Now that many farmers leave a lot of residue in the fields, “we’re going to see more and more of this,” said Del Voight, a Penn State Extension educator.

Voight spoke about slug control at the Keystone Crops and Soils Conference on Tuesday at the Holiday Inn Harrisburg-Hershey.

The worst thing a farmer can do in a slug-plagued field is plant when the fields are wet and smeary.

The planter will leave a narrow trench that the slugs can chug right along, chewing on plants and potentially causing a complete crop failure, Voight said.

Slugs will take out the soybeans’ cotyledons, or seed leaves, which can lead to stunting.

“That translates to yield (loss) when they’re feeding on those cotyledons,” Voight said.

If the corn can get out of the ground, slug damage is not generally a big deal, he said.

In one field where slugs had attacked, the young corn was a leaf shorter than the corn in an adjacent field where slugs were not a problem. At the end of the year, though, “there was no difference in yield,” Voight said.

Slugs love residue, and they infested the field where the farmer had left the corn fodder on the field. He had baled the fodder off the field that escaped injury, Voight said.

Slugs are active on wet, calm nights down to 33 degrees F. At other times, they sneak into the soil as deep as 4 feet. “They don’t move over dry soil,” Voight said.

Juvenile slugs are hard to control but are particularly destructive to plants.

Farmers may be able to avoid young slugs by planting before or after the hatching period — typically the end of April and beginning of May, he said.

Some researchers are working a model that would tie slug hatching to growing degree days. “I think that would be useful,” Voight said.

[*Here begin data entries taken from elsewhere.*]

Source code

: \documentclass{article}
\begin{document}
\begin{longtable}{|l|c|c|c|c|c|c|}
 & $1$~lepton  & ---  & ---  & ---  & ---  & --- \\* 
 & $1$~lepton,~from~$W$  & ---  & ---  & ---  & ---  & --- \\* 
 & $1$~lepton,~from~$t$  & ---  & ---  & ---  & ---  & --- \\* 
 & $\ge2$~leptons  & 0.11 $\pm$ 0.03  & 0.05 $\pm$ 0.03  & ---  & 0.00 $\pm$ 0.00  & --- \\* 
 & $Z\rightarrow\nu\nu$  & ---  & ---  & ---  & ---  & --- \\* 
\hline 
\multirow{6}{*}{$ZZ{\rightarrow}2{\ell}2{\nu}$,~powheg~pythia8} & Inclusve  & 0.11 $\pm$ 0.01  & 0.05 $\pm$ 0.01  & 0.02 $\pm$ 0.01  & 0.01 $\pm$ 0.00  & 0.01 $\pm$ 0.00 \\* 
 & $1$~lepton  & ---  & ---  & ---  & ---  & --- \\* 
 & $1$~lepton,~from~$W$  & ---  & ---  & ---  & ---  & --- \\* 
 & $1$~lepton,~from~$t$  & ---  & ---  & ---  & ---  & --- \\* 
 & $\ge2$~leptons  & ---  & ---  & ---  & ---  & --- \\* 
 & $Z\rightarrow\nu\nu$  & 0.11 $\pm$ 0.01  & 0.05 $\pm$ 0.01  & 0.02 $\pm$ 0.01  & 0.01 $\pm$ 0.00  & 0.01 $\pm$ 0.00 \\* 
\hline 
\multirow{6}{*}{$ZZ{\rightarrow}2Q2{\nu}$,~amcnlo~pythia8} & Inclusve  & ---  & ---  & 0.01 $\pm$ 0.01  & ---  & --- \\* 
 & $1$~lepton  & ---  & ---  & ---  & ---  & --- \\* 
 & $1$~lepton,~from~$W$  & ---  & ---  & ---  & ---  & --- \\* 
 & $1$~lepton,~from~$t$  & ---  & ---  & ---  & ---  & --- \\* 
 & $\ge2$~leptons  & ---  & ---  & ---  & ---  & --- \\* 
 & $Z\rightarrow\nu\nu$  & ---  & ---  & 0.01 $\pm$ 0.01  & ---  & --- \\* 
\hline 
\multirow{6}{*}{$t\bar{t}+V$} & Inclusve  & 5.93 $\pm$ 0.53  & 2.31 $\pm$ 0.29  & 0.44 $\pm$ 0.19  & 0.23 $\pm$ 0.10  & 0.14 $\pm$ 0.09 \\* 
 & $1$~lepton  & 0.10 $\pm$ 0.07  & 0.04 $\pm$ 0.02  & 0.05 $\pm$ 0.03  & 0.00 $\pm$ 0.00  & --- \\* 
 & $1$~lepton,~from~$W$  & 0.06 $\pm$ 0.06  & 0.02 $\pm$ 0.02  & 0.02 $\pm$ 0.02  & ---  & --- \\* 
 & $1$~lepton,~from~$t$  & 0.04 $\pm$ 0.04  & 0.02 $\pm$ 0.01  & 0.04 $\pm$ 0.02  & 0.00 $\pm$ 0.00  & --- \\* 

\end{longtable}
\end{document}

To get the crop out of the ground faster, farmers can use row cleaners, and apply a starter or pop-up fertilizer. Soybeans can also be planted shallowly, no more than an inch deep, he said.

Tillage controls slug populations by breaking up the mollusks’ soil cavities and exposing them to the elements. “On a windy day, you can desiccate them really quickly,” Voight said.

Tillage has fallen into disrepute, but farmers may be able to fight slugs by doing vertical tillage once a year, he said.

However the field is planted, farmers need to avoid sidewall compaction, he said.

If slugs become an issue during the season, farmers can spray UAN and Lannate.

The slugs need to be on the surface to be affected, so nighttime applications are likely to be most effective, Voight said.

Lannate usually provides only two to four days of control, he said.

Metaldehyde is another spray option. The product will dehydrate and kill slugs and snails, but is a low risk to beneficial organisms, Voight said.

Bait pellets are best applied after rain, irrigation or dew. They are ineffective in dry soil.

If the farmer finds new eggs after a bait treatment, a second treatment will be warranted in one to three weeks, Voight said.

For any slug treatment, it is best to treat the whole field, even if only part of it is infested.

Slugs can move 20-30 feet in a night, so they can easily flee to parts of the field that were not treated, he said.

In organic systems, biocontrol is the main strategy. Some companies supply beetles that prey on slugs, Voight said.

Salt, burnt lime and iron phosphate products are also OK for organic production, he said.

Cleaning machinery can reduce the chance of transporting slugs from field to field.

Slugs will cling to almost anything, and once they are in a field, “you’re not going to get rid of them,” Voight said.

Neonicotinoid seed treatments get into the mucus layer of slugs and can kill slug predators.

In fields where there is a severe slug issue, farmers may want to skip insecticide seed treatments until the predators come back, he said.

Planting into a living cover crop sounds like a good idea, as the slugs would theoretically focus on the cover crop.

Voight has found, though, that planting into lush vegetation can lead to hairpinning, where the trash is pushed into the furrow, reducing seed-soil contact.

Farmers will not be able to eradicate slugs from their fields, but they can keep the slimy menaces from causing economic damage, he said.